Write out word for word each line of the records, beginning at the first and stopping after the line with "Ved å heller". Leave the pictures out.

::::

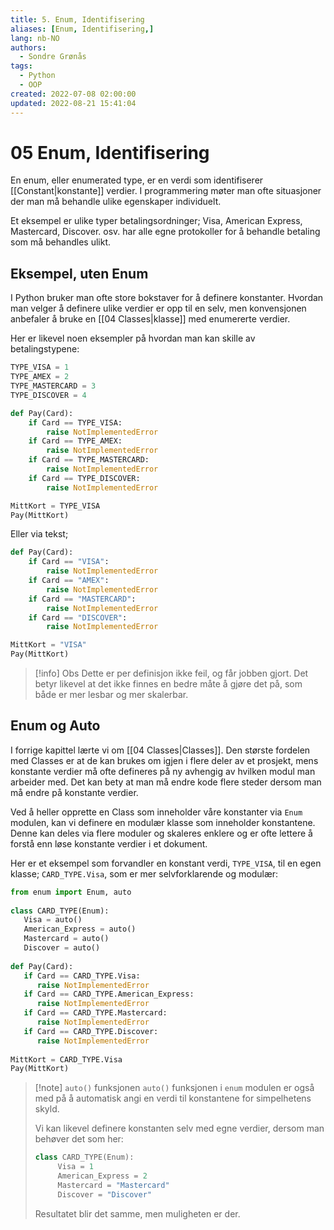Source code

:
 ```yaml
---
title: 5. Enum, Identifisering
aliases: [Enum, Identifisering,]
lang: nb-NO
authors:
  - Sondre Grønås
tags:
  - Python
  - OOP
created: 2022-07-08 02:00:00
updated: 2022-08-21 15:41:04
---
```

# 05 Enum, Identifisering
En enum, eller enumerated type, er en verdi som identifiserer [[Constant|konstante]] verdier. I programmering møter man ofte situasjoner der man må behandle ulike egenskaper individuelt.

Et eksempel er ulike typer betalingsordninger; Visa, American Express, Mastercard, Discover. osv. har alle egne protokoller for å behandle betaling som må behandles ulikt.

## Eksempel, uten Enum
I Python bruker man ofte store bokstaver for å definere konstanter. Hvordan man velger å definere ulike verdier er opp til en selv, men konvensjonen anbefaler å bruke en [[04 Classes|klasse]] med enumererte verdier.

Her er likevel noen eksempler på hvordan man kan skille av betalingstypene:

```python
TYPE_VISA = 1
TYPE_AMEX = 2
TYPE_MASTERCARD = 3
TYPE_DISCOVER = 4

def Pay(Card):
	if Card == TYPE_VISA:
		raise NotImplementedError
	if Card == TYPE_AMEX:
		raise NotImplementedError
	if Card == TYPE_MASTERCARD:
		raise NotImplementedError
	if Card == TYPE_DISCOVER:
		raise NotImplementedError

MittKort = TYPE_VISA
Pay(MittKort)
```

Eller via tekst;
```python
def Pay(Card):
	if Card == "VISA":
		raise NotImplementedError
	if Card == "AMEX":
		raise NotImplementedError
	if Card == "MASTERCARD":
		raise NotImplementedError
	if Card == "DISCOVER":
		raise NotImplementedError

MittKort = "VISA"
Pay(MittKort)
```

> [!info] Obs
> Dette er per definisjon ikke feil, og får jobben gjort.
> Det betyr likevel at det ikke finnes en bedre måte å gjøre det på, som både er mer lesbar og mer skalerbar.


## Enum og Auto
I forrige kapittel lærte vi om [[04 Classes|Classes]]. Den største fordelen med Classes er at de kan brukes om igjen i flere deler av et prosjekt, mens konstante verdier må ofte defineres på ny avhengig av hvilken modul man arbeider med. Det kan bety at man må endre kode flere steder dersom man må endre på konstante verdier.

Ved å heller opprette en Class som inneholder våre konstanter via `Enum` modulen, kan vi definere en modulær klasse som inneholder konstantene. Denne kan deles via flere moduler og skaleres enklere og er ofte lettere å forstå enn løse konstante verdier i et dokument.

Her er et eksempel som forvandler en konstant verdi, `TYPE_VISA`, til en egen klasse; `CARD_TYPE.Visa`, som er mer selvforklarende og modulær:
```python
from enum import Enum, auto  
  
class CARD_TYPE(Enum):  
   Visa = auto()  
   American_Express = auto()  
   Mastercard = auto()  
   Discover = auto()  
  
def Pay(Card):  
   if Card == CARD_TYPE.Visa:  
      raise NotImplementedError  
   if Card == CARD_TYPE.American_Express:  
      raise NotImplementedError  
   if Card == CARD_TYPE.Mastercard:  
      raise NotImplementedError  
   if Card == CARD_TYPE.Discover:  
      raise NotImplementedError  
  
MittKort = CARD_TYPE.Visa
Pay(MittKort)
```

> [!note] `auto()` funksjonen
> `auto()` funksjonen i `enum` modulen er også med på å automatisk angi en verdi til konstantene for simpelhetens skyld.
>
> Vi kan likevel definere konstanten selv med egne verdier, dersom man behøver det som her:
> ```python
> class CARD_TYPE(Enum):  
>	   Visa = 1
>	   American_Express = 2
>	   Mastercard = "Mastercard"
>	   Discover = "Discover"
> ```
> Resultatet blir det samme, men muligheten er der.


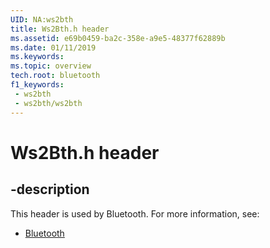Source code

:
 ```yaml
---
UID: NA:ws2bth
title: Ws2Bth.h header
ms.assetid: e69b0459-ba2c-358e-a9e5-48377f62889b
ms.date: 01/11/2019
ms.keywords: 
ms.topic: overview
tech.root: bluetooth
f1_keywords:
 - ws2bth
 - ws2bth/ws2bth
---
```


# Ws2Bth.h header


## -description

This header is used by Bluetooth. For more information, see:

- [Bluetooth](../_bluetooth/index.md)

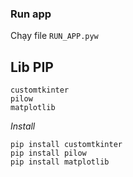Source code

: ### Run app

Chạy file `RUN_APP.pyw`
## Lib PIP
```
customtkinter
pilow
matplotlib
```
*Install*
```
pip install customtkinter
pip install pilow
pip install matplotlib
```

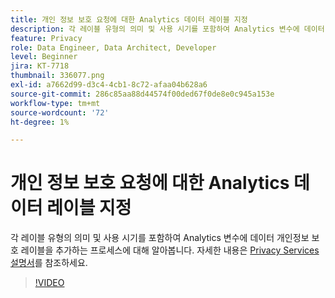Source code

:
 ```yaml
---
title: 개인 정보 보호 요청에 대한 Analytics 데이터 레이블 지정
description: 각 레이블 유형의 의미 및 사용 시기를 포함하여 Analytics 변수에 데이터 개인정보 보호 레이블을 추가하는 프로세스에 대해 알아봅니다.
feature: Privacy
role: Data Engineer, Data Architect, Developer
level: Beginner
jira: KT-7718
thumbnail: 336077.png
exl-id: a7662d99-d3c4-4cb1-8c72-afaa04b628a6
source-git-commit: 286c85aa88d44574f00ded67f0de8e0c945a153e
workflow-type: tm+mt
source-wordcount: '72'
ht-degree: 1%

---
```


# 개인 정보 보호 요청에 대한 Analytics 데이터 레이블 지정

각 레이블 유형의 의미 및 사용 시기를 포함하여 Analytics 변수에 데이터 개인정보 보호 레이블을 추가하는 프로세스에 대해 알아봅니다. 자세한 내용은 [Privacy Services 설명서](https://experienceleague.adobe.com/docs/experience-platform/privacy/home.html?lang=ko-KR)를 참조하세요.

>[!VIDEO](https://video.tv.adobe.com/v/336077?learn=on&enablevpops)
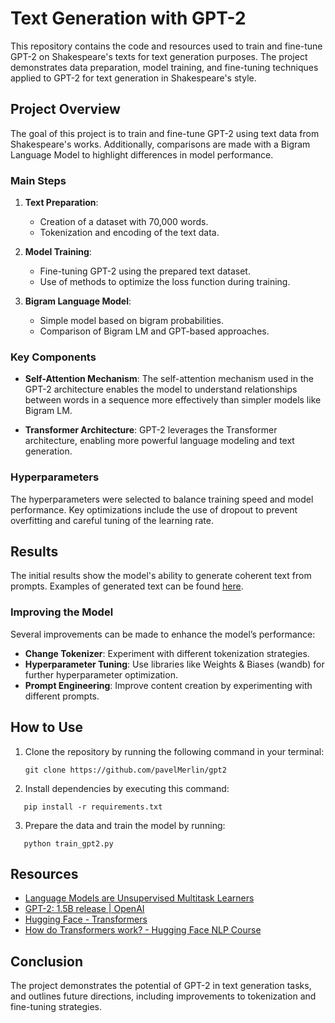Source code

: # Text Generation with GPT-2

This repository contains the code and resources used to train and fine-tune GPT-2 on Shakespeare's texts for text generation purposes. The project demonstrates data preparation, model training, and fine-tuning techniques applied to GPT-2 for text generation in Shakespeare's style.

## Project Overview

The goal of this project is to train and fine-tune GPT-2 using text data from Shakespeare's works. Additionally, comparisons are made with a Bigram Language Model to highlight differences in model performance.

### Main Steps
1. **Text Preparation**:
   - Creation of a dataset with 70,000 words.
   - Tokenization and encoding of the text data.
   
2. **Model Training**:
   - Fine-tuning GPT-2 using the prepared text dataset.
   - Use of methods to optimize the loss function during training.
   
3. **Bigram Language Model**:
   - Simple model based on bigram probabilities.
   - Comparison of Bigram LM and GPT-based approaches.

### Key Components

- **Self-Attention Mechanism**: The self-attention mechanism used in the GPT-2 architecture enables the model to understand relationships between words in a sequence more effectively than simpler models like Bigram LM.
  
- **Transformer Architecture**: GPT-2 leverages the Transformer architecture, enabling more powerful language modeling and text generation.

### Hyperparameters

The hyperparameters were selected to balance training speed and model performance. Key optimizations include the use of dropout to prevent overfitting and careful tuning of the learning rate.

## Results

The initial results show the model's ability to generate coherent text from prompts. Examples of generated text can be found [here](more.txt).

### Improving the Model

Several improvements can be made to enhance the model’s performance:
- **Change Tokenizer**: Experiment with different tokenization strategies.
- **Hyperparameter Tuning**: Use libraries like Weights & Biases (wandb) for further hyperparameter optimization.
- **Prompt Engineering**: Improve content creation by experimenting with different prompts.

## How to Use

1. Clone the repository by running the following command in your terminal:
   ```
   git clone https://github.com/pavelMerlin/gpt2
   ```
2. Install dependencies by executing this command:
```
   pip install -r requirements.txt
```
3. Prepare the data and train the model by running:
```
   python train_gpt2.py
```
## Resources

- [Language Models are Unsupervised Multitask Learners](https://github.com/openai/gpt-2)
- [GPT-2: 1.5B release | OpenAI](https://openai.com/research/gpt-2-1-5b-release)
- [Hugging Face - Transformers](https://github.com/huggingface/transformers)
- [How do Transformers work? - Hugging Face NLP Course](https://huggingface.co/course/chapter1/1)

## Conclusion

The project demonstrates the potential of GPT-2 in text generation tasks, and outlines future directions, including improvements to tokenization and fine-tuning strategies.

::::

• REPLY
Source code

:
 ```yaml
---
title: 5. Enum, Identifisering
aliases: [Enum, Identifisering,]
lang: nb-NO
authors:
  - Sondre Grønås
tags:
  - Python
  - OOP
created: 2022-07-08 02:00:00
updated: 2022-08-21 15:41:04
---
```

# 05 Enum, Identifisering
En enum, eller enumerated type, er en verdi som identifiserer [[Constant|konstante]] verdier. I programmering møter man ofte situasjoner der man må behandle ulike egenskaper individuelt.

Et eksempel er ulike typer betalingsordninger; Visa, American Express, Mastercard, Discover. osv. har alle egne protokoller for å behandle betaling som må behandles ulikt.

## Eksempel, uten Enum
I Python bruker man ofte store bokstaver for å definere konstanter. Hvordan man velger å definere ulike verdier er opp til en selv, men konvensjonen anbefaler å bruke en [[04 Classes|klasse]] med enumererte verdier.

Her er likevel noen eksempler på hvordan man kan skille av betalingstypene:

```python
TYPE_VISA = 1
TYPE_AMEX = 2
TYPE_MASTERCARD = 3
TYPE_DISCOVER = 4

def Pay(Card):
	if Card == TYPE_VISA:
		raise NotImplementedError
	if Card == TYPE_AMEX:
		raise NotImplementedError
	if Card == TYPE_MASTERCARD:
		raise NotImplementedError
	if Card == TYPE_DISCOVER:
		raise NotImplementedError

MittKort = TYPE_VISA
Pay(MittKort)
```

Eller via tekst;
```python
def Pay(Card):
	if Card == "VISA":
		raise NotImplementedError
	if Card == "AMEX":
		raise NotImplementedError
	if Card == "MASTERCARD":
		raise NotImplementedError
	if Card == "DISCOVER":
		raise NotImplementedError

MittKort = "VISA"
Pay(MittKort)
```

> [!info] Obs
> Dette er per definisjon ikke feil, og får jobben gjort.
> Det betyr likevel at det ikke finnes en bedre måte å gjøre det på, som både er mer lesbar og mer skalerbar.


## Enum og Auto
I forrige kapittel lærte vi om [[04 Classes|Classes]]. Den største fordelen med Classes er at de kan brukes om igjen i flere deler av et prosjekt, mens konstante verdier må ofte defineres på ny avhengig av hvilken modul man arbeider med. Det kan bety at man må endre kode flere steder dersom man må endre på konstante verdier.

Ved å heller opprette en Class som inneholder våre konstanter via `Enum` modulen, kan vi definere en modulær klasse som inneholder konstantene. Denne kan deles via flere moduler og skaleres enklere og er ofte lettere å forstå enn løse konstante verdier i et dokument.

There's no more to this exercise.